Una squadra che dopo la rapida epurazione dei due assessori-immagine, Battiato e Zichichi, si è strutturata come segreteria del Presidente, non solo perché tra gli assessori c’erano anche alcunesegretarie, sue e dei suoi sodali, ma perché la sua investitura rivoluzionaria richiedeva obbedienza, sottomissione e docilità, senza mediazioni, equilibri politici che facessero “perdere tempo”, né personalità di spicco che togliessero “luce” al Divo Saro.
La vicenda recente e dolorosissima del clamoroso flop del Piano Giovani e il disastro del click-day, mandato a monte dall’incapacità di gestire con strumenti tecnici affidabili l’impatto prevedibilissimo con decine di migliaia di domande di giovani affamati di lavoro, ha fatto emergere definitivamente il buco nero che sta divorando, insieme alla credibilità del governo Crocetta le speranze di milioni di siciliani che si sarebbero accontentati di molto meno di una rivoluzione. Sarebbe bastato saper fare le cose che si proclamavano a parole.
Il “saper fare”! Nel linguaggio economico lo chiamano “know-how”, e si dice che l’Italia abbia ormai solo in questo la sua risorsa più grande per stare nel mercato globale, ormai saturato nel settore puramente manifatturiero dall’invasione delle produzioni orientali.

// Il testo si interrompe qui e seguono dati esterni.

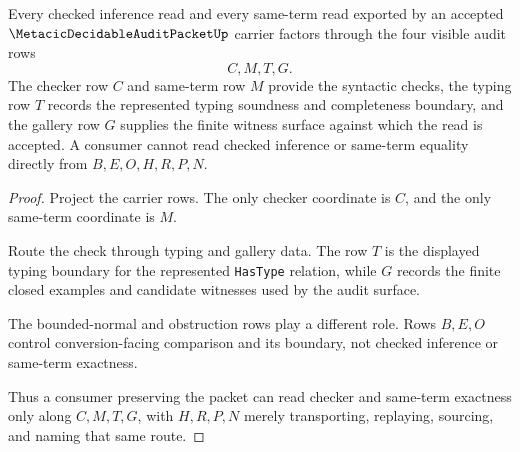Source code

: \begin{theorem}
\label{thm:metacic-decidable-audit-packet-checker-exactness-route}
Every checked inference read and every same-term read exported by an accepted $\MetacicDecidableAuditPacketUp$ carrier factors through the four visible audit rows
$$
C,M,T,G.
$$
The checker row $C$ and same-term row $M$ provide the syntactic checks, the typing row $T$ records the represented typing soundness and completeness boundary, and the gallery row $G$ supplies the finite witness surface against which the read is accepted. A consumer cannot read checked inference or same-term equality directly from $B,E,O,H,R,P,N$.
\end{theorem}
\begin{proof}
Project the carrier rows. The only checker coordinate is $C$, and the only same-term coordinate is $M$.

Route the check through typing and gallery data. The row $T$ is the displayed typing boundary for the represented \texttt{HasType} relation, while $G$ records the finite closed examples and candidate witnesses used by the audit surface.

The bounded-normal and obstruction rows play a different role. Rows $B,E,O$ control conversion-facing comparison and its boundary, not checked inference or same-term exactness.

Thus a consumer preserving the packet can read checker and same-term exactness only along $C,M,T,G$, with $H,R,P,N$ merely transporting, replaying, sourcing, and naming that same route.
\end{proof}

A maggior ragione una rivoluzione politica senza know-how è impossibile persino pensarla. Figuriamoci di fronte allo spettacolo drammatico dello scontro tra grandi burocrati regionali e governo (Crocetta e Scilabra in questo caso) dove è andato a finire il know-how di chi addirittura, oltre che moralizzare (e nel caso della formazione professionale era una priorità assoluta) si proponeva di fare del lavoro e della valorizzazione delle competenze di migliaia di giovani siciliani la priorità di quel “governo della legalità” che doveva liberare la Sicilia dalla morsa della mafia e del suo controllo dell’economia e della ricchezza dell’isola!

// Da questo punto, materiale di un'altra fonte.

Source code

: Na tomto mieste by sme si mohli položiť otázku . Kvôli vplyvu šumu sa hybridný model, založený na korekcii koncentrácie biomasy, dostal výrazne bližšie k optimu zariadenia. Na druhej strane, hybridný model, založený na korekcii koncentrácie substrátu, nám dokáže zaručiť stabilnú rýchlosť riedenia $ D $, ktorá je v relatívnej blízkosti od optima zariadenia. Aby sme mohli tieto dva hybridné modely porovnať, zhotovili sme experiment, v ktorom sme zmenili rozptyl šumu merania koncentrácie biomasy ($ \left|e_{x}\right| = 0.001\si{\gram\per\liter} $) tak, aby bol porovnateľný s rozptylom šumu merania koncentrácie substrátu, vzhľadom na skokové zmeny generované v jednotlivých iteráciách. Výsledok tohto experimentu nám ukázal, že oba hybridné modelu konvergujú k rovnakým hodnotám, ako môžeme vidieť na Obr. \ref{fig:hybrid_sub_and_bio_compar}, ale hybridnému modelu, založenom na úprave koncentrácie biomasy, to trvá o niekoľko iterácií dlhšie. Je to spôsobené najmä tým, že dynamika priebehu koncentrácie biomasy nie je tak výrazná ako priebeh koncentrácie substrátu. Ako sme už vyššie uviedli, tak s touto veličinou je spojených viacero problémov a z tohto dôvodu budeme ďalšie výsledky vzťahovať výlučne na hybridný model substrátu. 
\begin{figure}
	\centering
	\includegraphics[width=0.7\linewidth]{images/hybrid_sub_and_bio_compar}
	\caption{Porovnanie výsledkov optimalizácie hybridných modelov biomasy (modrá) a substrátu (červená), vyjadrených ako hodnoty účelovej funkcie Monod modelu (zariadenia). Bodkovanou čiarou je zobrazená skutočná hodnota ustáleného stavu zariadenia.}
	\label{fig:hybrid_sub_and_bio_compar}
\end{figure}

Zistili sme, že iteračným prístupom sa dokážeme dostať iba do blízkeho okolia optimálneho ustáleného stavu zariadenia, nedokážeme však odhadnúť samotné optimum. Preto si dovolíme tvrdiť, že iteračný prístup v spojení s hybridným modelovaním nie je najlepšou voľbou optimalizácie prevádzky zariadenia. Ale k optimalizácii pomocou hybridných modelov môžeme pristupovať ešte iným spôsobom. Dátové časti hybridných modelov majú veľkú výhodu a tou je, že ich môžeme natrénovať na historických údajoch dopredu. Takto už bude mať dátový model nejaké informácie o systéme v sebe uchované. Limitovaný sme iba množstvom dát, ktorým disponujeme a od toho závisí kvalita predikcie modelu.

Un governo rivoluzionario non può palleggiare le responsabilità con i dirigenti della propria burocrazia come si è visto di fronte alla Commissione Parlamentare, né può pensare di riparare politicamente cacciando la dirigente responsabile del disastro click-day, dirigente che peraltro ha rivelato back-stage inquietanti rispetto agli indirizzi ricevuti da Nelly Scilabra, definita “giovane assessore che non voleva perdere visibilità”, e che per questo, invece di affidare ai centri per l’impiego della Regione la gestione del click-day, aveva indicato l’affidamento diretto a società esterne per la modica cifra di 5 milioni di euro.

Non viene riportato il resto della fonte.